> [TASK INSTRUCTIONS]
One range is to be output from the listing below, exactly as written: the line with "and iterative methods" to the line with "some illustrative examples", both kept.

> [EXTRACTED INFORMATION]
________________________

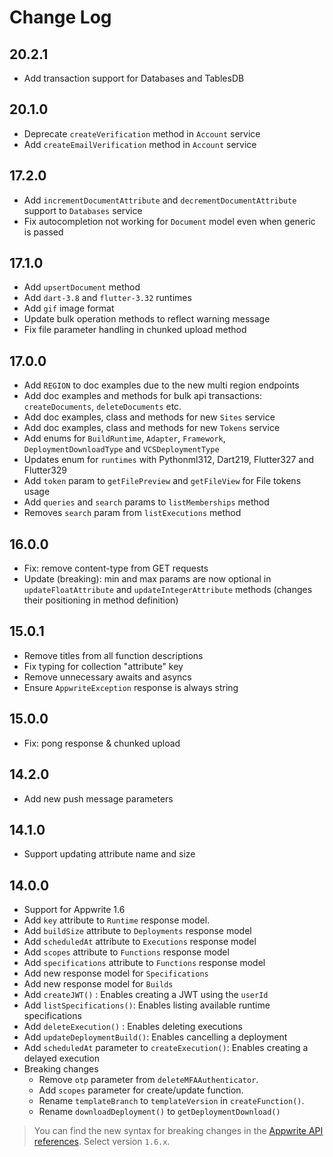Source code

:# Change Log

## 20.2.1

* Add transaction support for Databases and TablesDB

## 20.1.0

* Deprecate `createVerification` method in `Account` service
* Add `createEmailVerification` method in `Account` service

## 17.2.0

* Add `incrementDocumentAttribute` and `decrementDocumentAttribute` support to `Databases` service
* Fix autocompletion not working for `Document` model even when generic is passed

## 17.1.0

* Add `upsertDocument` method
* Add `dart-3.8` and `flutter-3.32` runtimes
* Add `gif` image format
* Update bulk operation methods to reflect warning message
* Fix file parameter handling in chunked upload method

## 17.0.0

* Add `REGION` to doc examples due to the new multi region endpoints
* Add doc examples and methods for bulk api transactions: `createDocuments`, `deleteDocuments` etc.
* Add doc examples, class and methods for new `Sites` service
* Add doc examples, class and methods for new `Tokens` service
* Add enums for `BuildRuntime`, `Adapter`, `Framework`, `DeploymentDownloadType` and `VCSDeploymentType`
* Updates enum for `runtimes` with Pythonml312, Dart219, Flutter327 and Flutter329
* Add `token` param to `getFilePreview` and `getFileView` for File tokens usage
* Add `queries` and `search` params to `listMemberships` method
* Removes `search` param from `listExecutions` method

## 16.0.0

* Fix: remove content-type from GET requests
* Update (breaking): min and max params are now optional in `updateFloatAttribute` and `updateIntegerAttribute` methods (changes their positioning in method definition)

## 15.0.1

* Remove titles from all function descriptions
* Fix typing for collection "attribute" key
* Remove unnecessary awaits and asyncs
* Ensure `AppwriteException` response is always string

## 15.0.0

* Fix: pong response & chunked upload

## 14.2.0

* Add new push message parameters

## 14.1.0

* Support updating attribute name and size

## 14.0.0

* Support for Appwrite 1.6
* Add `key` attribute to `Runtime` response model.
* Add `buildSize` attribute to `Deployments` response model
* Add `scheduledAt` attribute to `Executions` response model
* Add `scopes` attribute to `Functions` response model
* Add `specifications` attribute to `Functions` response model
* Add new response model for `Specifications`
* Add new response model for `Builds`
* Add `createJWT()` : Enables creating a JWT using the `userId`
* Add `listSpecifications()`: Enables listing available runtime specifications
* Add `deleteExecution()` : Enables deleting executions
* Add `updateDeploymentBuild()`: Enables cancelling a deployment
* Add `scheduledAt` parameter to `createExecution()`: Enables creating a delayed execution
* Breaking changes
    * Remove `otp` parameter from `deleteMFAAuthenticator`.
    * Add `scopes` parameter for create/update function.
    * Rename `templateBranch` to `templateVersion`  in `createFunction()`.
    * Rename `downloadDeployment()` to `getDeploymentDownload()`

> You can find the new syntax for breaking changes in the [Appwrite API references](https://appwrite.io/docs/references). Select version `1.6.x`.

________________________

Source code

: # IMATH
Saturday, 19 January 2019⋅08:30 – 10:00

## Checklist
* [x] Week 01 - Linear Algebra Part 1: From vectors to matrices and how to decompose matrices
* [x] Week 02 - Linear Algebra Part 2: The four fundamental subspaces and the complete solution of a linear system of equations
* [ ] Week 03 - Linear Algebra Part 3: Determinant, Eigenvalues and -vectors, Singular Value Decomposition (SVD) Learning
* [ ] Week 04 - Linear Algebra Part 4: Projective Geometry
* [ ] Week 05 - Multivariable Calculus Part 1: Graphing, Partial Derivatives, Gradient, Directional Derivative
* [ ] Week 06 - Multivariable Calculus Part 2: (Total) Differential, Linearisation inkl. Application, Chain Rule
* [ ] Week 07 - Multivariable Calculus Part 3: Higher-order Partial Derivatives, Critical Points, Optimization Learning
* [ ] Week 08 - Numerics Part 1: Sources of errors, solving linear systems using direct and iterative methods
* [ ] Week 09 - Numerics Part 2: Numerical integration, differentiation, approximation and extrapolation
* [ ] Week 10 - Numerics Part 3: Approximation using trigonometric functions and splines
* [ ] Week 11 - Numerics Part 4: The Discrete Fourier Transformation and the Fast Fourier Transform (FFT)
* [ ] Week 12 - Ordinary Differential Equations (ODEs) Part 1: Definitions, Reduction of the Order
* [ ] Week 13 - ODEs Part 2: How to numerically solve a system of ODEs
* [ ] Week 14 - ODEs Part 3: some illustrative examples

________________________

> [WRITTEN REPLY]
* [ ] Week 08 - Numerics Part 1: Sources of errors, solving linear systems using direct and iterative methods
* [ ] Week 09 - Numerics Part 2: Numerical integration, differentiation, approximation and extrapolation
* [ ] Week 10 - Numerics Part 3: Approximation using trigonometric functions and splines
* [ ] Week 11 - Numerics Part 4: The Discrete Fourier Transformation and the Fast Fourier Transform (FFT)
* [ ] Week 12 - Ordinary Differential Equations (ODEs) Part 1: Definitions, Reduction of the Order
* [ ] Week 13 - ODEs Part 2: How to numerically solve a system of ODEs
* [ ] Week 14 - ODEs Part 3: some illustrative examples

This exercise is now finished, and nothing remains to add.